I'll change one of my values to that error:
dat$speed[5] <- "#VALUE!"
dat
# speed
# 1 0
# 2 5.534
# 3 1.315
# 4 7.6865
# 5 #VALUE!
# 6 -0.4605
# 7 -4.311
# 8 -4.973
# 9 -7.69
# 10 -11.669
str(dat)
# 'data.frame': 10 obs. of 1 variable:
# $ speed: chr "0" "5.534" "1.315" "7.6865" ...
(See? chr
.)
From here, we can simply convert all to numbers, ignoring the warnings we get:
dat$speed <- suppressWarnings(as.numeric(dat$speed))
dat
# speed
# 1 0.0000
# 2 5.5340
# 3 1.3150
# 4 7.6865
# 5 NA
# 6 -0.4605
# 7 -4.3110
# 8 -4.9730
# 9 -7.6900
# 10 -11.6690
str(dat)
# 'data.frame': 10 obs. of 1 variable:
# $ speed: num 0 5.53 1.31 7.69 NA ...
And from here, we can do the rolling median again. Note that the NA
we now have changes things slightly:
dat$rollmed <- zoo::rollmedian(dat$speed, 5, fill = NA, align = "center")
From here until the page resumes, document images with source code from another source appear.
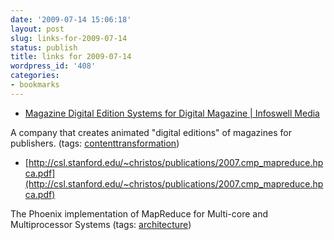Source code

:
 ```yaml
---
date: '2009-07-14 15:06:18'
layout: post
slug: links-for-2009-07-14
status: publish
title: links for 2009-07-14
wordpress_id: '408'
categories:
- bookmarks
---
```


  * [Magazine Digital Edition Systems for Digital Magazine | Infoswell Media](http://infoswell.com/digital-editions.php)


A company that creates animated "digital editions" of magazines for publishers. (tags: [contenttransformation](http://delicious.com/eob/contenttransformation))


  * [http://csl.stanford.edu/~christos/publications/2007.cmp_mapreduce.hpca.pdf](http://csl.stanford.edu/~christos/publications/2007.cmp_mapreduce.hpca.pdf)


The Phoenix implementation of MapReduce for Multi-core and Multiprocessor Systems (tags: [architecture](http://delicious.com/eob/architecture))



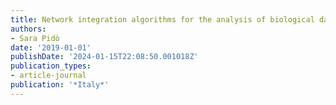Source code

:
 ```yaml
---
title: Network integration algorithms for the analysis of biological data
authors:
- Sara Pidò
date: '2019-01-01'
publishDate: '2024-01-15T22:08:50.001018Z'
publication_types:
- article-journal
publication: '*Italy*'
---
```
dat$rollmed2 <- zoo::rollmedian(dat$speed, 5, fill = NA, align = "center", na.rm = TRUE)
dat
# speed rollmed rollmed2
# 1 0.0000 NA NA
# 2 5.5340 NA NA
# 3 1.3150 NA 3.42450
# 4 7.6865 NA 3.42450
# 5 NA NA 0.42725
# 6 -0.4605 NA -2.38575
# 7 -4.3110 NA -4.64200
# 8 -4.9730 -4.973 -4.97300
# 9 -7.6900 NA NA
# 10 -11.6690 NA NA
The default (what we did before) will return an NA
median for every row within +/- 4 rows (k-1
) of the previous #VALUE!
; we can add na.rm=TRUE
if you would prefer; that is not a rolling-window thing, that's a general-statistics question, "are empty values an issue".